REQUIREMENT:
What is the number of lines in the data below that contain "this"? Answer with that number and no other words.
[TASK INPUTS — start]
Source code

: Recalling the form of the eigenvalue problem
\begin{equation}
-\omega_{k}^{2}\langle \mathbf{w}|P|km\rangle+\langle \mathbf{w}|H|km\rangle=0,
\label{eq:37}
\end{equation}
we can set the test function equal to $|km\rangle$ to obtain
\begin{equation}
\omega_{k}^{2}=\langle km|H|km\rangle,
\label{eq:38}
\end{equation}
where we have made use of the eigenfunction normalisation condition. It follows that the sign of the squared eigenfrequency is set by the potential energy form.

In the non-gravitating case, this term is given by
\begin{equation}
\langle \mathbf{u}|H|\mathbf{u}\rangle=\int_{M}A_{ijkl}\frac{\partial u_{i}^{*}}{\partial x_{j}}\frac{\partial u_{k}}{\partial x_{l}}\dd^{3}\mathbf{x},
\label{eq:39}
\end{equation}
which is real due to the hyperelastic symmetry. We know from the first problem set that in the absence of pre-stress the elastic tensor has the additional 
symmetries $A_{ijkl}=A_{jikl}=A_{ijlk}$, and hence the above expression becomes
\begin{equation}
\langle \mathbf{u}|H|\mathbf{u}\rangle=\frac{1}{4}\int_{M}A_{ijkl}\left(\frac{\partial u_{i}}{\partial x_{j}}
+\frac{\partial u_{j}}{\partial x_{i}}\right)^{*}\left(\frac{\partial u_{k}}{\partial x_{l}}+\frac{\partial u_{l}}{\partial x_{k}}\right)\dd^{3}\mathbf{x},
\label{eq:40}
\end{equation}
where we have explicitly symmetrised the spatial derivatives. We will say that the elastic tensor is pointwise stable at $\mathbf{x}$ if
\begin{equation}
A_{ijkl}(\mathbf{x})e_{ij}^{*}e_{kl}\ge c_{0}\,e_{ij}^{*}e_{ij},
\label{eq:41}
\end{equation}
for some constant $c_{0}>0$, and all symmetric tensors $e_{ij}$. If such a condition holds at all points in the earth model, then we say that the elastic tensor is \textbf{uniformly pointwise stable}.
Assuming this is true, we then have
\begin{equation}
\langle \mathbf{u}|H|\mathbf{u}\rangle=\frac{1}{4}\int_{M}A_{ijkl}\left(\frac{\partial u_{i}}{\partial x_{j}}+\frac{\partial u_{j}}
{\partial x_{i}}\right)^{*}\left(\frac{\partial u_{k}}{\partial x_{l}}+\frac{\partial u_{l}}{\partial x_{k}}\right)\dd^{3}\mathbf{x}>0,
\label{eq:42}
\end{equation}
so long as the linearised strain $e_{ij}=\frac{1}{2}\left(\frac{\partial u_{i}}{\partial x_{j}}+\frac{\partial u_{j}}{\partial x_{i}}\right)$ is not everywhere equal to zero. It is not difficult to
[TASK INPUTS — finish]
[TASK INPUTS — start]
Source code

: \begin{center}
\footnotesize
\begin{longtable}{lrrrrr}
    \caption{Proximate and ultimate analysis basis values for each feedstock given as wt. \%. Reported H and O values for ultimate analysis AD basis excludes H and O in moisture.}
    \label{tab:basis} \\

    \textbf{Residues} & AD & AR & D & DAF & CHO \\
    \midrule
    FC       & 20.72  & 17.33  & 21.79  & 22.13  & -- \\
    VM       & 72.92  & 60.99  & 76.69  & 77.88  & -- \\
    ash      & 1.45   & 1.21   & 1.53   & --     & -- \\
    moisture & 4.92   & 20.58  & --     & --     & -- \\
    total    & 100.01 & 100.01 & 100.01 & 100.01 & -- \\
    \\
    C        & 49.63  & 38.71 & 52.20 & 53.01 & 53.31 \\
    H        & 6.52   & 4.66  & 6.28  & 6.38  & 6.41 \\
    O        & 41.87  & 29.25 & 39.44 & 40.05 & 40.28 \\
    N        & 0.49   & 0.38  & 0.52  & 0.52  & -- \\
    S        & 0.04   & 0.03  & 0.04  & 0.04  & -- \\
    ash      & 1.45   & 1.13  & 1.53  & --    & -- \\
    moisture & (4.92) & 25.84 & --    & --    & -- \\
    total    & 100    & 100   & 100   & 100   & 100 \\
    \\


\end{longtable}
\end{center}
[TASK INPUTS — finish]
YOUR RESPONSE:
2